**Required action:** Could you reproduce, word for word, everything below from the line containing "La recogida de" down to the line containing "Sin embargo, hemos", with both of those lines included and no others?

**Exercise data:**
»»
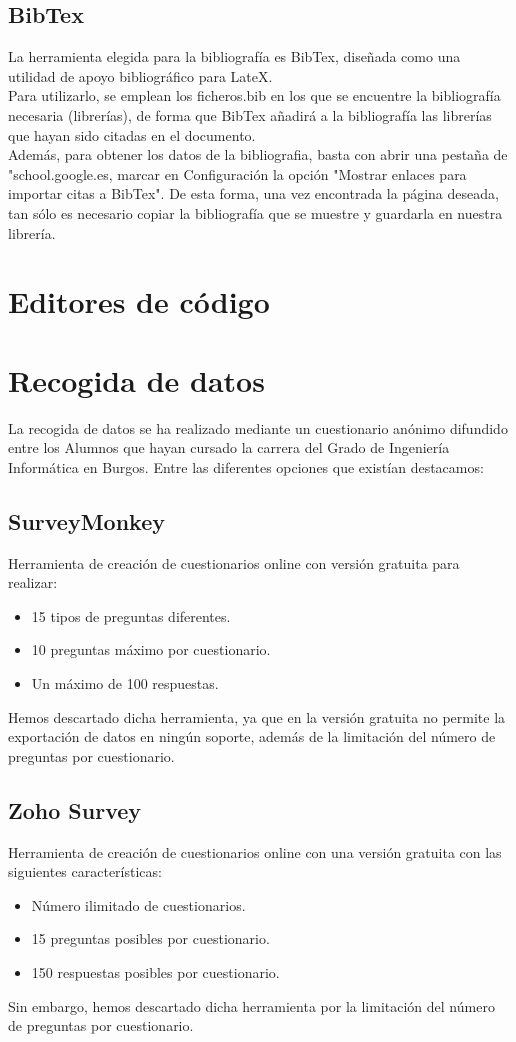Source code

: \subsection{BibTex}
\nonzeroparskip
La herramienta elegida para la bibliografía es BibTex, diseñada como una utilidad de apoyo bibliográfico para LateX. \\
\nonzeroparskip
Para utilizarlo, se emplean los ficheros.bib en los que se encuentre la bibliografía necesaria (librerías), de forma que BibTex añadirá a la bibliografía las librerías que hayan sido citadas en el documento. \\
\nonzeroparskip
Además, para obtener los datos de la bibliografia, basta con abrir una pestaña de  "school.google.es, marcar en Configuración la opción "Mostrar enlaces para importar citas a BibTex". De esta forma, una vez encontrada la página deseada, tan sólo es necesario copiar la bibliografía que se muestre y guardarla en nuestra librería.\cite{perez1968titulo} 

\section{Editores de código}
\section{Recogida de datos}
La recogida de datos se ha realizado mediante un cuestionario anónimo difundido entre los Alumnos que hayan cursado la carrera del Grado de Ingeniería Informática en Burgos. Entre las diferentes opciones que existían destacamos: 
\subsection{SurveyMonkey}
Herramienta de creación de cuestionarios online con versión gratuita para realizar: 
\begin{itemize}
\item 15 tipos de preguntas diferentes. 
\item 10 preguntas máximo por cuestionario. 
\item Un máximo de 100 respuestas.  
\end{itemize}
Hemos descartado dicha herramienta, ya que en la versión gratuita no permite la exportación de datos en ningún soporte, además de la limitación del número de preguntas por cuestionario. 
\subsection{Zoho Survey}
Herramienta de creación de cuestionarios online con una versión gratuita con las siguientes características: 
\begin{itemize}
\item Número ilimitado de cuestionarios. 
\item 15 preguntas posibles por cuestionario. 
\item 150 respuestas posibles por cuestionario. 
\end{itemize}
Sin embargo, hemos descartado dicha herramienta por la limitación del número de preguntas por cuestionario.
««
»»
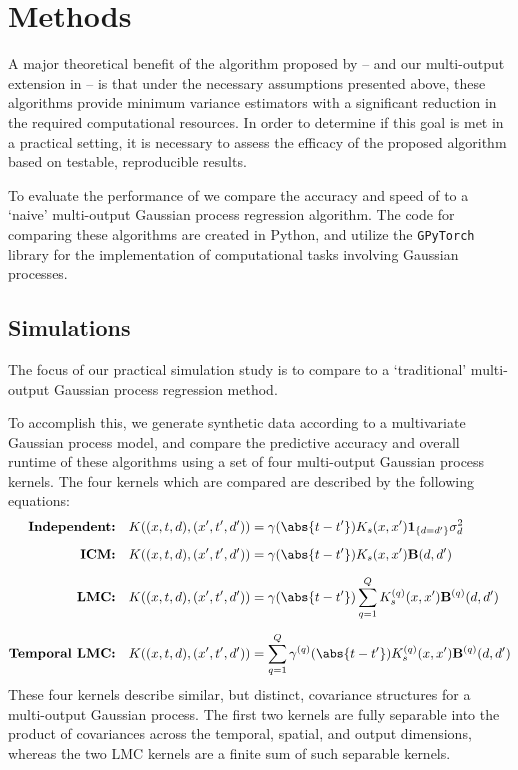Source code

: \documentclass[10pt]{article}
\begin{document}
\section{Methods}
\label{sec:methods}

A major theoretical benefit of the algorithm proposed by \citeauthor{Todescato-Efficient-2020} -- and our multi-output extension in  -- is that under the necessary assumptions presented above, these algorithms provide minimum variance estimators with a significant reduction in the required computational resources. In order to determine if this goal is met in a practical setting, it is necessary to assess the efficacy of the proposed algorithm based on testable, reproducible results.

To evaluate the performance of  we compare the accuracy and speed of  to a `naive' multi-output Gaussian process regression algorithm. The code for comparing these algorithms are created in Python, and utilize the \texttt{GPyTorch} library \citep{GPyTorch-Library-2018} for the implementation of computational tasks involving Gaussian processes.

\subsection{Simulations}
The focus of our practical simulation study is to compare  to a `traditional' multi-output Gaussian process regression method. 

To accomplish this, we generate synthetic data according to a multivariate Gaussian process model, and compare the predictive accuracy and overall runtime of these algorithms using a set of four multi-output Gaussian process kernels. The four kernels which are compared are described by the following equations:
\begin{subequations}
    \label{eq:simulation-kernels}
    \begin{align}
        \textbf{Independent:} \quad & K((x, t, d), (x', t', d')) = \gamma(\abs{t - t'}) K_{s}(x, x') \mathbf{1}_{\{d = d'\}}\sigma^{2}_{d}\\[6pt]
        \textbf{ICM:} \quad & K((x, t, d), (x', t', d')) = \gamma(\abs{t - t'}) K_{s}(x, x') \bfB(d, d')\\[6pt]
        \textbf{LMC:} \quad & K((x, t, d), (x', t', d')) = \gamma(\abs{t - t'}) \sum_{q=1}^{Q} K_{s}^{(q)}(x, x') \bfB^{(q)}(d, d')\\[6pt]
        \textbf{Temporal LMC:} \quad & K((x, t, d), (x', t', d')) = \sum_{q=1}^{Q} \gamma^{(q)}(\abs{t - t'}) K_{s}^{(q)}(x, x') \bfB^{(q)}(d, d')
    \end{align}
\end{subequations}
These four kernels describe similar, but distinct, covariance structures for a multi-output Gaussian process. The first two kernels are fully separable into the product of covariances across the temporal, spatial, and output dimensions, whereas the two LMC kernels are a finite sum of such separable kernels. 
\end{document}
««
**Expected answer:**
La recogida de datos se ha realizado mediante un cuestionario anónimo difundido entre los Alumnos que hayan cursado la carrera del Grado de Ingeniería Informática en Burgos. Entre las diferentes opciones que existían destacamos: 
\subsection{SurveyMonkey}
Herramienta de creación de cuestionarios online con versión gratuita para realizar: 
\begin{itemize}
\item 15 tipos de preguntas diferentes. 
\item 10 preguntas máximo por cuestionario. 
\item Un máximo de 100 respuestas.  
\end{itemize}
Hemos descartado dicha herramienta, ya que en la versión gratuita no permite la exportación de datos en ningún soporte, además de la limitación del número de preguntas por cuestionario. 
\subsection{Zoho Survey}
Herramienta de creación de cuestionarios online con una versión gratuita con las siguientes características: 
\begin{itemize}
\item Número ilimitado de cuestionarios. 
\item 15 preguntas posibles por cuestionario. 
\item 150 respuestas posibles por cuestionario. 
\end{itemize}
Sin embargo, hemos descartado dicha herramienta por la limitación del número de preguntas por cuestionario.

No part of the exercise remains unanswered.